Escritor Español Petrusvil

Poeta, escritor, divulgador y analista.

Si está cansado de escritores mentirosos, melifluos o políticamente correctos. Si prefiere la prosa y la poesía con alma, sentimiento y vehemencia, la verdad transparente sin eufemismos ni tergiversaciones, entonces yo soy su pluma. 

Tiempo de lectura 14 minutos.
Isabel la Católica

Es literalmente imposible hallar en la Historia de España ningún personaje de la transcendencia de Isabel I de Castilla, que entraría en la Historia con el sobrenombre de “Isabel la Católica”. (Isabel la Católica)
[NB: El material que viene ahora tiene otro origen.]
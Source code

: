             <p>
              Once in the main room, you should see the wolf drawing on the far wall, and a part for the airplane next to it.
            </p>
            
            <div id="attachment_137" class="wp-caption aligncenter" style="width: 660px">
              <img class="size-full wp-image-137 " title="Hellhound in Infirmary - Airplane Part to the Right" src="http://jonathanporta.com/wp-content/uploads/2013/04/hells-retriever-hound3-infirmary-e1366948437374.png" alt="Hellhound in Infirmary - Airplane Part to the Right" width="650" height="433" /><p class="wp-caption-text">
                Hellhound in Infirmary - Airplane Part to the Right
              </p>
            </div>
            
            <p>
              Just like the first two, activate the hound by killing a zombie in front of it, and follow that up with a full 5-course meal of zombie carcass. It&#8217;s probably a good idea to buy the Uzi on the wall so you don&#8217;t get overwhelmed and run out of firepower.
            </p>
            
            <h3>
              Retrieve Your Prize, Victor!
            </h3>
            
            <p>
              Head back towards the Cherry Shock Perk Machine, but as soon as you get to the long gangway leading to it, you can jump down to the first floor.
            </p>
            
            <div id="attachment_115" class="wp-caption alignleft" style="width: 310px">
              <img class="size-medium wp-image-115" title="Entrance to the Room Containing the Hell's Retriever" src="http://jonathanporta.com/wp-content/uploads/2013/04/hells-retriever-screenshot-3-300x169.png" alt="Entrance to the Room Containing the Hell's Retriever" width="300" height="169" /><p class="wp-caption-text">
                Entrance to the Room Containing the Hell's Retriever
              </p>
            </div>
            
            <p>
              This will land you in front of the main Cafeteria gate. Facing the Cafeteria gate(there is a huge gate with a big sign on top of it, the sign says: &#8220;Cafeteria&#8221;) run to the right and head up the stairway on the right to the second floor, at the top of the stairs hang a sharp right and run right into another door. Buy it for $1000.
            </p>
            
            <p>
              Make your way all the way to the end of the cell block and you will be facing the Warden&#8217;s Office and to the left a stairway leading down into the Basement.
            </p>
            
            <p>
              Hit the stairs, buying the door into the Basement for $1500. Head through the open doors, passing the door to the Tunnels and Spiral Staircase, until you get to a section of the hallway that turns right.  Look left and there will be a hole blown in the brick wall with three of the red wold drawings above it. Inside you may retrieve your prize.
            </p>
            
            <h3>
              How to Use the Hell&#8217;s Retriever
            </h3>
Su importancia reside en la incuestionable envergadura de la obra sociopolítica realizada durante su reinado: el embrión de la unión final de Castilla y Aragón, la expulsión de los árabes de la Península Ibérica con la conquista de Granada, el descubrimiento colombino y los esplendorosos comienzos del imperio “donde no se ponía el sol”, el nacimiento de la Monarquía española en su proyección europea gracias a las estrategias matrimoniales, los cimientos de la construcción jurídica de un Estado monárquicamente fuerte, el impulso de la reforma del clero castellano, etcétera; todo ello vinculado a un contexto histórico muy determinado y a una serie de notables figuras que rodearon a la reina: desde el mayordomo mayor Gonzalo Chacón – que la tuteló en la minoría de edad-, su esposo, Fernando II de Aragón, el modelo de “El Príncipe” de Maquiavelo, y el cardenal Cisneros, confesor y consejero en la madurez.

Isabel la Católica

Nacimiento y situación política

Nacía la soberana católica el 22 de abril de 1451 en Madrigal de las Altas Torres, tras un difícil parto para la reina Isabel de Portugal , segunda esposa del rey Juan II de Castilla.

En un reino por entonces alborotado, con una autoridad regia que no acaba de imponerse e inmerso en una corriente de ambiciones alrededor, especialmente, del poderoso noble don Álvaro de Luna (casi un valido), Isabel no estaba destinada a reinar. De hecho, cuando tres años después muere su padre, ascenderá al trono su hermanastro Enrique, por lo que la lógica sucesoria le era esquiva.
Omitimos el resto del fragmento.